R. Brown and P.J. Higgins ``Colimit theorems for relative homotopy groups'', *J. Pure Appl. Algebra* 22 (1981) 11-41.

we generalised to all dimensions the formulation and proof due to Crowell (1959) of the Seifert-van Kampen Theorem for the fundamental group. Our generalised proof *did not involve singular homology*, nor simplicial approximation.

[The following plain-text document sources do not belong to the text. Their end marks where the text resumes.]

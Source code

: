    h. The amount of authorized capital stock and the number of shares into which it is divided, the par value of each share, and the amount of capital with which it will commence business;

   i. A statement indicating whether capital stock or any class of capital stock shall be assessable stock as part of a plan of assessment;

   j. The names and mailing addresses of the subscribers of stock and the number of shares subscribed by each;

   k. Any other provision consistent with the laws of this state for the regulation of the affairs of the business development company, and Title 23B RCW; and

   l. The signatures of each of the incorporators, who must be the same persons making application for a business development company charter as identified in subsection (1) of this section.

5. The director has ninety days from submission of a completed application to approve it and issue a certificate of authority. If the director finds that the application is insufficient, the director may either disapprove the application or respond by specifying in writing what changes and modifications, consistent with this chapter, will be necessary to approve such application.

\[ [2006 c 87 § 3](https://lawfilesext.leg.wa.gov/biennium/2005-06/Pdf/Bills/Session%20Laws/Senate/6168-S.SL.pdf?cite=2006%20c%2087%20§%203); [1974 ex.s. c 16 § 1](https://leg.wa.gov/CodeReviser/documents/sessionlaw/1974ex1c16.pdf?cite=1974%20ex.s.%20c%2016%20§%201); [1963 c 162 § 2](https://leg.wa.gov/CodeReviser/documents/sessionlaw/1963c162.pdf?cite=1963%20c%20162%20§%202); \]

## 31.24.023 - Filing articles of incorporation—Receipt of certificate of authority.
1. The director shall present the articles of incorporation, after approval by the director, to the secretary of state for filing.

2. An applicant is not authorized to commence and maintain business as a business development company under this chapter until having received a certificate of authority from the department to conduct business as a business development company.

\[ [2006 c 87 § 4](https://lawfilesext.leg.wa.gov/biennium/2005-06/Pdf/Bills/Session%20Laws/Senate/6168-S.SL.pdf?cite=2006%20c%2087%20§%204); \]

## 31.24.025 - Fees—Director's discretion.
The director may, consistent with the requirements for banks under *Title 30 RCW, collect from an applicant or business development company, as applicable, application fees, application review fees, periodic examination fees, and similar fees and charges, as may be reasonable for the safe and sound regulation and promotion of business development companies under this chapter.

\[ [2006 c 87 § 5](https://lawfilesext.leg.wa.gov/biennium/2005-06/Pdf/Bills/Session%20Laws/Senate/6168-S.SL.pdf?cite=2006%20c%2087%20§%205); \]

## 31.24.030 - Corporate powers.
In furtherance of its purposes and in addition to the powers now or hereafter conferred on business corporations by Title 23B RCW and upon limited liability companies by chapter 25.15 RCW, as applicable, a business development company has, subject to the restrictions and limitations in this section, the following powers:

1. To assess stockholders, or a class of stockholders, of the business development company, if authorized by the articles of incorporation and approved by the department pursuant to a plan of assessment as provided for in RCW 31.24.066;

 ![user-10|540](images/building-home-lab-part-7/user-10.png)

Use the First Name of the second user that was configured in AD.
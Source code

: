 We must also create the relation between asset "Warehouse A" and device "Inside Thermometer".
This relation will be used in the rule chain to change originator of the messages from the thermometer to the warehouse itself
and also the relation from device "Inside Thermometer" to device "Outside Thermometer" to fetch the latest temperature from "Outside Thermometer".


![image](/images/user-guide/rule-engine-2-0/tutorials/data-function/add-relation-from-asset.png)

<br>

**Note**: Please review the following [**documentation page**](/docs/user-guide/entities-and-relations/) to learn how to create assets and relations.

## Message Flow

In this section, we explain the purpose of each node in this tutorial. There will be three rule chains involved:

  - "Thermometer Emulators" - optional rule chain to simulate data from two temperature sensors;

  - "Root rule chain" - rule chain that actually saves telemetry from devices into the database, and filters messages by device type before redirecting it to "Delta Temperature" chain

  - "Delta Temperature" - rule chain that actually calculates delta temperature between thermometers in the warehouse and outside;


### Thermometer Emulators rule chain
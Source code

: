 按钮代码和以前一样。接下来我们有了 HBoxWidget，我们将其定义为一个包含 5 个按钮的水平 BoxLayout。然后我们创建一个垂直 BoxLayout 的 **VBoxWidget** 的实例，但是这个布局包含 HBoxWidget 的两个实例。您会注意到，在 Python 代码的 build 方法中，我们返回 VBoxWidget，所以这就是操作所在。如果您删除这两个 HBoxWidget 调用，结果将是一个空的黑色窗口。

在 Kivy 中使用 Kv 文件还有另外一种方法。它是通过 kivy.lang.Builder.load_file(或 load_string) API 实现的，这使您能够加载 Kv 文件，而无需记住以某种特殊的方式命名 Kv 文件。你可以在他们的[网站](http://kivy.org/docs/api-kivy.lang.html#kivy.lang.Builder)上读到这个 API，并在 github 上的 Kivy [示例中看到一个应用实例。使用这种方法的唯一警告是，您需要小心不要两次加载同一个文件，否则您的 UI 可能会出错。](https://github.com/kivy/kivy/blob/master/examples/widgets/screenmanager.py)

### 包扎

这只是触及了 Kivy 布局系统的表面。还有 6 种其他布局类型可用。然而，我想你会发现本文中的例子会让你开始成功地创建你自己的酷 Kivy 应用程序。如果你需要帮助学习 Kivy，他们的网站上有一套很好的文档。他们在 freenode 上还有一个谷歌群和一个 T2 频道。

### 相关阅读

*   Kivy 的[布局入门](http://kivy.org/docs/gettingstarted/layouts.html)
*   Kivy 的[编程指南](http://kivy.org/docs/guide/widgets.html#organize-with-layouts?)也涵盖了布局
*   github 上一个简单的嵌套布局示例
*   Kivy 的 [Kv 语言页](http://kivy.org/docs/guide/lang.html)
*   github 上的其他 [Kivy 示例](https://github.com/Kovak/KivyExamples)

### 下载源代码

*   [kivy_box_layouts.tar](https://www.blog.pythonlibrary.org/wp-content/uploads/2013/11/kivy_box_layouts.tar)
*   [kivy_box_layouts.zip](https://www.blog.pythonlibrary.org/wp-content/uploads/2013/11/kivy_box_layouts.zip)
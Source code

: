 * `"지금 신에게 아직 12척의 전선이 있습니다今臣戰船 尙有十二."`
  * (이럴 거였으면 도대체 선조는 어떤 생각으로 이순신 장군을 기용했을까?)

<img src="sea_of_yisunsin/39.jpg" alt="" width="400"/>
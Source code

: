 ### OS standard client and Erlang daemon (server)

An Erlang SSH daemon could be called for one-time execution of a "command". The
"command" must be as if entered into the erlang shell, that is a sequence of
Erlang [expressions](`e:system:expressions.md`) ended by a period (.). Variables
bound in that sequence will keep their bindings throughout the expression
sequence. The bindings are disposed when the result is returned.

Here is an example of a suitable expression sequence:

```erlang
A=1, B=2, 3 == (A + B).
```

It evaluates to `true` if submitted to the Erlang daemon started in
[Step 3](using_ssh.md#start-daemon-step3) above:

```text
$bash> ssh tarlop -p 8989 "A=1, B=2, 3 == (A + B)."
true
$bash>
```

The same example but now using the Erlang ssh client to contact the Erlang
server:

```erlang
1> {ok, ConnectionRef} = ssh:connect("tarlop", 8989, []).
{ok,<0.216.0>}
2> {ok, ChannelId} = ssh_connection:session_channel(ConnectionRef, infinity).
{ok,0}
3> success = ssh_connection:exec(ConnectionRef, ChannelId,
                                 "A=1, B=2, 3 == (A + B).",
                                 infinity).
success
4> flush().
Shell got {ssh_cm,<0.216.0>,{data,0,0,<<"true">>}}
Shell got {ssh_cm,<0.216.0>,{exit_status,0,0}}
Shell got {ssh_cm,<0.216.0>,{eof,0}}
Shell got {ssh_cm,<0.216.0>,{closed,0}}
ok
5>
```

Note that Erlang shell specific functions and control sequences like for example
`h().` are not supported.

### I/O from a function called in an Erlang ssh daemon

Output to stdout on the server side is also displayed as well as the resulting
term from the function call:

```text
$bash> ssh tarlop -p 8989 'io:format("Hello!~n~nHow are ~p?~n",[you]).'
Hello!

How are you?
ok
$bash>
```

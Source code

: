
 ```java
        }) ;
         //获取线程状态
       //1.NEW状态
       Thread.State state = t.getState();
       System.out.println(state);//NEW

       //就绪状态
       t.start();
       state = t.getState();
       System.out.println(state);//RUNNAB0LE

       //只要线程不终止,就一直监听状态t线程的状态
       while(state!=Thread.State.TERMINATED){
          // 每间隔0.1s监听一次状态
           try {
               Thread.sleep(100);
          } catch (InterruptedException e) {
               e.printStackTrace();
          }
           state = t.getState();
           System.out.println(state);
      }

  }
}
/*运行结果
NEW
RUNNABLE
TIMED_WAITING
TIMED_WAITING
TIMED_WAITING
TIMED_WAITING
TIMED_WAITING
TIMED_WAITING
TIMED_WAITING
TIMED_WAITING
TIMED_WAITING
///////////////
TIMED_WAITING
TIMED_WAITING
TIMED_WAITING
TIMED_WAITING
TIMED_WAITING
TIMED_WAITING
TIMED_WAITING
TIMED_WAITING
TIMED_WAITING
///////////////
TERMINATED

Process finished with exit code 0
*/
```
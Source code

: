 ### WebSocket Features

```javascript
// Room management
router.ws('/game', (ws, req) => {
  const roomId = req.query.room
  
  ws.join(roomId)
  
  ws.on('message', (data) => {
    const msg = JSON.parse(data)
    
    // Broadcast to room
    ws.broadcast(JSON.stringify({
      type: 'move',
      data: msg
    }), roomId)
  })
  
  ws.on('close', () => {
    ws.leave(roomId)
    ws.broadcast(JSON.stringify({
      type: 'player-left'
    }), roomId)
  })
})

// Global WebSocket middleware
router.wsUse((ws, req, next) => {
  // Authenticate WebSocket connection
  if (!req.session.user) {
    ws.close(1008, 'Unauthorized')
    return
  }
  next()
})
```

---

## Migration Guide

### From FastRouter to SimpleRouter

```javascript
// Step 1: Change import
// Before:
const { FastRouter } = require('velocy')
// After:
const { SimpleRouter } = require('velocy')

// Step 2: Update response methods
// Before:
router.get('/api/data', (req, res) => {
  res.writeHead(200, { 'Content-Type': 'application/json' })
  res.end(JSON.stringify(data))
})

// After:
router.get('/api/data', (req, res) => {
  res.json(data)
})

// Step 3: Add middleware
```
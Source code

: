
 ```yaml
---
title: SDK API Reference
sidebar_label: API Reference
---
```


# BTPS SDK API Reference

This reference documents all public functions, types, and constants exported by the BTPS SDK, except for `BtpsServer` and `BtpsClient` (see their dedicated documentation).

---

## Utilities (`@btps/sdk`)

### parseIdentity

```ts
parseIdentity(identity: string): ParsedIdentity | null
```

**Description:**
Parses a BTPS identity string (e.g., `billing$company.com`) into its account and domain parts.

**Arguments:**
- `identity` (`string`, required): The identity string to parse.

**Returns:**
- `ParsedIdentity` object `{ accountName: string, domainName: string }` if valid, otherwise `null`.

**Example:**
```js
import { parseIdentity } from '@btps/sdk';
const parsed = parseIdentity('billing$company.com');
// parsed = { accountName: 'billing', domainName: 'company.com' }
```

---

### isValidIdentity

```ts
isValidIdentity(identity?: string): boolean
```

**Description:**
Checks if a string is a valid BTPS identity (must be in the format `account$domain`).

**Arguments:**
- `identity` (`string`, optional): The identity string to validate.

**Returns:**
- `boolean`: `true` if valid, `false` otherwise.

Consequences were:

The Brouwer Degree Theorem (determination for $ n \geqslant 1$ of $\pi_r(S^n)$ for $r \leqslant n$; and also the determination of $\pi_n(S^n \vee W)$ where $W$ is a wedge of circles (without using covering spaces);

the Relative Hurewicz Theorem (as a determination of $\pi_n(X \cup CA,x)$ if $(X,A)$ is $(n-1)$-connected);

J.H.C. Whitehead's determination of $\pi_2(X \cup e^2_\lambda,X,x)$ as the free crossed $\pi_1(X,x)$-module on the $2$-cells $e^2_\lambda$ (Whitehead's proof involved transversality and knot theory, and there are maybe three other proofs);

a generalisation of 3. to determine $\pi_2(X \cup_f CA, X,x)$ as a crossed module induced by $f_*: \pi_1(A,a) \to \pi_1(X,x)$ (for $A,X$ connected --at present no other proof is available). Note that Whitehead's result in 3. is the case $A$ is a wedge of circles.

The full story is also given in the EMS Tract Vol 15.

The proofs very much involve the use of filtered spaces, the algebra of the multiple compositions of cubes, and the relation with the classical invariants of relative homotopy groups.